Computational Phenotyping and Phenome-wide Association Studies: Leveraging Machine Learning and Natural Language Processing to Understand Electronic Health Record Data

Abstract

The aims of this project are 1) to evaluate various data sources and algorithms for identifying hypertensive individuals within the electronic health record, and 2) to develop and evaluate a novel method for identifying associations between genotypes and natural language processing-based phenotypes extracted from the electronic health record. The author evaluated data sources and hypertension phenotyping algorithms using a set of 631 individuals manually reviewed for hypertension status based on their electronic health record data. Combinations of data sources outperformed methods that leveraged any category individually. Random forest models trained with billing codes, medications, vital signs, and hypertension concept counts achieved a median AUC of 0.976. The best algorithms performed similarly at a second site.
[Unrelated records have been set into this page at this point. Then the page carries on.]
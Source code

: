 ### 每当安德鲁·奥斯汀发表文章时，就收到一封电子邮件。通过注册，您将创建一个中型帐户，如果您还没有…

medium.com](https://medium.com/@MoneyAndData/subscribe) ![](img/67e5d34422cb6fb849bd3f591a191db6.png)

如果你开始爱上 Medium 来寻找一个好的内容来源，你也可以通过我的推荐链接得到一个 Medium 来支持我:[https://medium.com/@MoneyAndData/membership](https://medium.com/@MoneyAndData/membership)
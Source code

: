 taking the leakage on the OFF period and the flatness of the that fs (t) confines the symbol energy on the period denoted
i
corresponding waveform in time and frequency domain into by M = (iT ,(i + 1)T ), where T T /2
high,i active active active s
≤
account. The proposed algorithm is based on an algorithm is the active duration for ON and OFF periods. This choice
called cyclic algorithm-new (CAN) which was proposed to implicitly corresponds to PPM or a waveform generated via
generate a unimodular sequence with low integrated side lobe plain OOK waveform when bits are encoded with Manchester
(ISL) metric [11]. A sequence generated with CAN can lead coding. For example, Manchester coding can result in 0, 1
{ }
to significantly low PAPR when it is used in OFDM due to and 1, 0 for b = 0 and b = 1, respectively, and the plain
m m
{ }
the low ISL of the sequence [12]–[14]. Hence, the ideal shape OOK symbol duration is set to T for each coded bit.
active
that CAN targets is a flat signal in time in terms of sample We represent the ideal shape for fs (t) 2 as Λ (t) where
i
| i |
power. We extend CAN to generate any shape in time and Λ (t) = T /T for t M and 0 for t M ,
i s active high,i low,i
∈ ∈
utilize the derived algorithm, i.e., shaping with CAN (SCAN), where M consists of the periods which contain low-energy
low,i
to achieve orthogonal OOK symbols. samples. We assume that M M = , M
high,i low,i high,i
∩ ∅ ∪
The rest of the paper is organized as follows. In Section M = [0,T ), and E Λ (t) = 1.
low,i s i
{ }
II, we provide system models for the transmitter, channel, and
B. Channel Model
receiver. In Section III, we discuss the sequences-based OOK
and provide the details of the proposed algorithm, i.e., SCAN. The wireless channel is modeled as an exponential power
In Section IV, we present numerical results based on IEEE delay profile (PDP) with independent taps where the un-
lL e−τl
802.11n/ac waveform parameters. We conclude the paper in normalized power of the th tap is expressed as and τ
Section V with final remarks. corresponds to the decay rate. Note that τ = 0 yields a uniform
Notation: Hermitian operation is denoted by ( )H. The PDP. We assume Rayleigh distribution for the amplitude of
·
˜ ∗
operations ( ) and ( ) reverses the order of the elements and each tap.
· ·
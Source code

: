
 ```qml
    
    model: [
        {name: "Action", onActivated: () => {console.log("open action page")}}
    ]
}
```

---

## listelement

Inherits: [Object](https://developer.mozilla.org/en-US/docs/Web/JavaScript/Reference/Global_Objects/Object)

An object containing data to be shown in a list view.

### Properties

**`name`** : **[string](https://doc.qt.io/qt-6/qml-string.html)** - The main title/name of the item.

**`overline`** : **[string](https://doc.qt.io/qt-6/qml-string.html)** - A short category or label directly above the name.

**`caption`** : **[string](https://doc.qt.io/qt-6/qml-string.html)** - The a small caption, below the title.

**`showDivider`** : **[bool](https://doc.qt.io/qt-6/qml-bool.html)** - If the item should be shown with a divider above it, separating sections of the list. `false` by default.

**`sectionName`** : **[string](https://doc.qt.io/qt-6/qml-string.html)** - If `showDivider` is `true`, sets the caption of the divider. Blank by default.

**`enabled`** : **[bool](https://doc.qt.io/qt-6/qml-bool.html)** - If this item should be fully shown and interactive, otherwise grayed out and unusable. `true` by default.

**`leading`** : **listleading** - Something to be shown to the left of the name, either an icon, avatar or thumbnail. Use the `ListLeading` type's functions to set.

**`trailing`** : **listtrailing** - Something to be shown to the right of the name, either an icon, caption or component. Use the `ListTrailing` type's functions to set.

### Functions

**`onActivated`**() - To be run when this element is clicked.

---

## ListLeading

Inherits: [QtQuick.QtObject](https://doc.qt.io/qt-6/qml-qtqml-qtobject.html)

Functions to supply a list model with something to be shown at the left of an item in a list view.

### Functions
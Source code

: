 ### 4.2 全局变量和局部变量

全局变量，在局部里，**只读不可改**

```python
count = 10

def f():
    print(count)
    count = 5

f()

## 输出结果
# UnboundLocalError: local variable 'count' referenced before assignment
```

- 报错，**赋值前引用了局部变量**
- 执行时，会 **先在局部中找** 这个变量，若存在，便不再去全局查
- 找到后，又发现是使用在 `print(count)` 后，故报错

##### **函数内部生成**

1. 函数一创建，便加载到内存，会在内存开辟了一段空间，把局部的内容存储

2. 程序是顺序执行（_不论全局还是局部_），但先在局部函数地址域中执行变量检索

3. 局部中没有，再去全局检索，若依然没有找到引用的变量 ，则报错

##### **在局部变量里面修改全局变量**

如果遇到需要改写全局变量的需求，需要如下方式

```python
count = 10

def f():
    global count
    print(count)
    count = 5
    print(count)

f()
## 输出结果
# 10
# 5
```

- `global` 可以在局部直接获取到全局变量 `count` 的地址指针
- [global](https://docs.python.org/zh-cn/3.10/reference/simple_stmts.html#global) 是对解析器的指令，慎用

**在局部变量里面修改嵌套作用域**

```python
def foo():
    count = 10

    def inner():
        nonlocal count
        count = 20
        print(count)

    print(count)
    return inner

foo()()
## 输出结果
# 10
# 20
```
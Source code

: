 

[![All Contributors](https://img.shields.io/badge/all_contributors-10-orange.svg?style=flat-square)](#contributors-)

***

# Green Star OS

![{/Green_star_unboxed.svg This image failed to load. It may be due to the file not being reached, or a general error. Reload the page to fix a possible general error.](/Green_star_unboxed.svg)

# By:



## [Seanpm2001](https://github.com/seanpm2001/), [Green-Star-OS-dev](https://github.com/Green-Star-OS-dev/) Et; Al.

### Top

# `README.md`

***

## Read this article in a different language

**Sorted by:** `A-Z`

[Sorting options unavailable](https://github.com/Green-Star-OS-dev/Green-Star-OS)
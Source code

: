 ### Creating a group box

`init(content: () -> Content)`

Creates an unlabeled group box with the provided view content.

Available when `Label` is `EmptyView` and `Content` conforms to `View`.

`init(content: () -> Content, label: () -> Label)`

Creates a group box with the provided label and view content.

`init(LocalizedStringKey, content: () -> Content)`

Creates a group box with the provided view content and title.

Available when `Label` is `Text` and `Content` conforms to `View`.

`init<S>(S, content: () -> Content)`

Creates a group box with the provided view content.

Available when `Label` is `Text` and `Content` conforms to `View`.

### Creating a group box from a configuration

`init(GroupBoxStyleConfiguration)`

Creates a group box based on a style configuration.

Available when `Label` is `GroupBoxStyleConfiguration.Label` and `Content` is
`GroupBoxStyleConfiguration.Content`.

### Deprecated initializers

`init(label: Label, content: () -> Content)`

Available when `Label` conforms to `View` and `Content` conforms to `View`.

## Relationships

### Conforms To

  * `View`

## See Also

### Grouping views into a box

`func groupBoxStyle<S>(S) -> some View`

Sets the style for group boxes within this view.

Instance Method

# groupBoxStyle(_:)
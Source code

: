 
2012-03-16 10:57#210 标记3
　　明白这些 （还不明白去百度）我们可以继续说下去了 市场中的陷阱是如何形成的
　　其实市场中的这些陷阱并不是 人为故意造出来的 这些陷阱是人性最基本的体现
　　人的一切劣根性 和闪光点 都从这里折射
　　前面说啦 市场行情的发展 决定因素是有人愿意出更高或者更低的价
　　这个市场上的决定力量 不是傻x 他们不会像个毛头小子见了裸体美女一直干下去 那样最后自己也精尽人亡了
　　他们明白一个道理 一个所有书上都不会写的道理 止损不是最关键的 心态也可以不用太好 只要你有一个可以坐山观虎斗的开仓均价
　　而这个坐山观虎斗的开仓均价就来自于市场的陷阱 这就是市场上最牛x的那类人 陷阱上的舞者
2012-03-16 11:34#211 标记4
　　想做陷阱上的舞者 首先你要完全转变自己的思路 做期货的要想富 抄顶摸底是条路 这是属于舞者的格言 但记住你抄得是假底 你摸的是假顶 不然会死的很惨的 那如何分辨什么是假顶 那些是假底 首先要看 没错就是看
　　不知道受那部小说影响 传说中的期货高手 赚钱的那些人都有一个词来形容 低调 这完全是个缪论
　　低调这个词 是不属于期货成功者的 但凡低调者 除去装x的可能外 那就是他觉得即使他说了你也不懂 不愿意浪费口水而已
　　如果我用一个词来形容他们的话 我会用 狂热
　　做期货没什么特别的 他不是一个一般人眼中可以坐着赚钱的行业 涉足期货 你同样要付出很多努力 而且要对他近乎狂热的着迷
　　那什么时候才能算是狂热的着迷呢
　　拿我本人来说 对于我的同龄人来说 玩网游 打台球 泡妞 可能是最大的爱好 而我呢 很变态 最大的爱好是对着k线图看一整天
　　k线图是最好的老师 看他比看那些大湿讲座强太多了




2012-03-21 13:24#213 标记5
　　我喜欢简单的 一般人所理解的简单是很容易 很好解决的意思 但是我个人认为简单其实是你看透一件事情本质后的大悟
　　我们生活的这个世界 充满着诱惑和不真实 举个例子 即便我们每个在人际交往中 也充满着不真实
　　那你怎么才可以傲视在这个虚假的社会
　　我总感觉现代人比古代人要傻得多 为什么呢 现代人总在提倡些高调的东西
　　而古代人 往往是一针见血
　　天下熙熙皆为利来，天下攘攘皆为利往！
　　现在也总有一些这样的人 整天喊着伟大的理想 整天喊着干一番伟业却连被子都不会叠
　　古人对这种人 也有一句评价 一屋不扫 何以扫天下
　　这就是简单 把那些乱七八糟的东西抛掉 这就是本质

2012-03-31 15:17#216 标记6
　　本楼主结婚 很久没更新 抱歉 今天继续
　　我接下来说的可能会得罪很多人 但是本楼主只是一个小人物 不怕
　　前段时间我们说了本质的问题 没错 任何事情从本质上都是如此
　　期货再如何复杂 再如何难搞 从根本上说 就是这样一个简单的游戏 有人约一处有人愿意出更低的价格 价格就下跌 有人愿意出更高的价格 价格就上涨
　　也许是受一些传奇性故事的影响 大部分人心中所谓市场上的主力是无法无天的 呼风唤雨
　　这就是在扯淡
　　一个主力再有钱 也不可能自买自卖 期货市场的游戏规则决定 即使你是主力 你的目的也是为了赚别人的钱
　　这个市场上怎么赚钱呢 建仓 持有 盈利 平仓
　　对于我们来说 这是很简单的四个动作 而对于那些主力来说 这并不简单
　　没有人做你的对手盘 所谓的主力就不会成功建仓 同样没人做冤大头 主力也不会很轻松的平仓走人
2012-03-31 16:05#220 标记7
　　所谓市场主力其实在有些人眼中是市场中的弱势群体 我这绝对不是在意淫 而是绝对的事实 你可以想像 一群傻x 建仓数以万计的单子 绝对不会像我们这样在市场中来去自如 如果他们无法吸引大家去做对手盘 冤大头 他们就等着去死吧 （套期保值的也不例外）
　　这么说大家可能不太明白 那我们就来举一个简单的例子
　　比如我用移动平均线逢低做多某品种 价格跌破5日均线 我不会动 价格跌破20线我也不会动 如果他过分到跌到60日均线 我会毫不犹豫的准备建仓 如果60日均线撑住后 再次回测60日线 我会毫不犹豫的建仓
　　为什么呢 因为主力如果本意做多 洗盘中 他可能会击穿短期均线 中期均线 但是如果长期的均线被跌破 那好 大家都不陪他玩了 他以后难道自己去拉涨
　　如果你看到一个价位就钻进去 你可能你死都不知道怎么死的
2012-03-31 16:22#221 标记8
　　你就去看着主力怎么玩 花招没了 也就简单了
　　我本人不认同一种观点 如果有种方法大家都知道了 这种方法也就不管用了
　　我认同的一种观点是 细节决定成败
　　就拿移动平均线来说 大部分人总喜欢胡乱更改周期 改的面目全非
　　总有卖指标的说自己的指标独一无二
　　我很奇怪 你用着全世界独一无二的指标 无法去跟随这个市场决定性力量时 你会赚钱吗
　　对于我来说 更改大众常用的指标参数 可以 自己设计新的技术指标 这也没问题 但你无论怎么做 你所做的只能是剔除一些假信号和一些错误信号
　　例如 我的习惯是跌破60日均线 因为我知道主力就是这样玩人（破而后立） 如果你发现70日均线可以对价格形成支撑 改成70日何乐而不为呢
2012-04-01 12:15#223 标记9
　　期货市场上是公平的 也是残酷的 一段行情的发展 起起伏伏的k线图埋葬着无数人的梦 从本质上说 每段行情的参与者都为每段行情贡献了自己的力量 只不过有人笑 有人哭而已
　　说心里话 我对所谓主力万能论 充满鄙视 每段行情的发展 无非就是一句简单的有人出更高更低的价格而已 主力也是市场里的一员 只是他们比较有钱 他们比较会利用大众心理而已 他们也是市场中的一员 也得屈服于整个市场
The author also developed a novel method for phenome-wide association studies using natural language processing-based phenotypes (NLP-PheWAS). Using 29,722 individuals with Exome data, the author extracted 11,553 unique concepts from narrative text after negation, note section, and semantic type filtering. The method replicated 43.7% of known, statistically powered associations from the National Human Genome Research Institute’s genome-wide association catalog. NLP-PheWAS also identified two potentially novel associations among the SNPs studied. They included an association between optic disc neovascularization and rs1497546 and between Langerhans-Cell Histiocytosis and rs7193343. NLP-PheWAS is a promising method for enabling rapid discovery, interpretation of novel associations, and increased understanding of genetic influences within the rapidly expanding narrative text of electronic health records.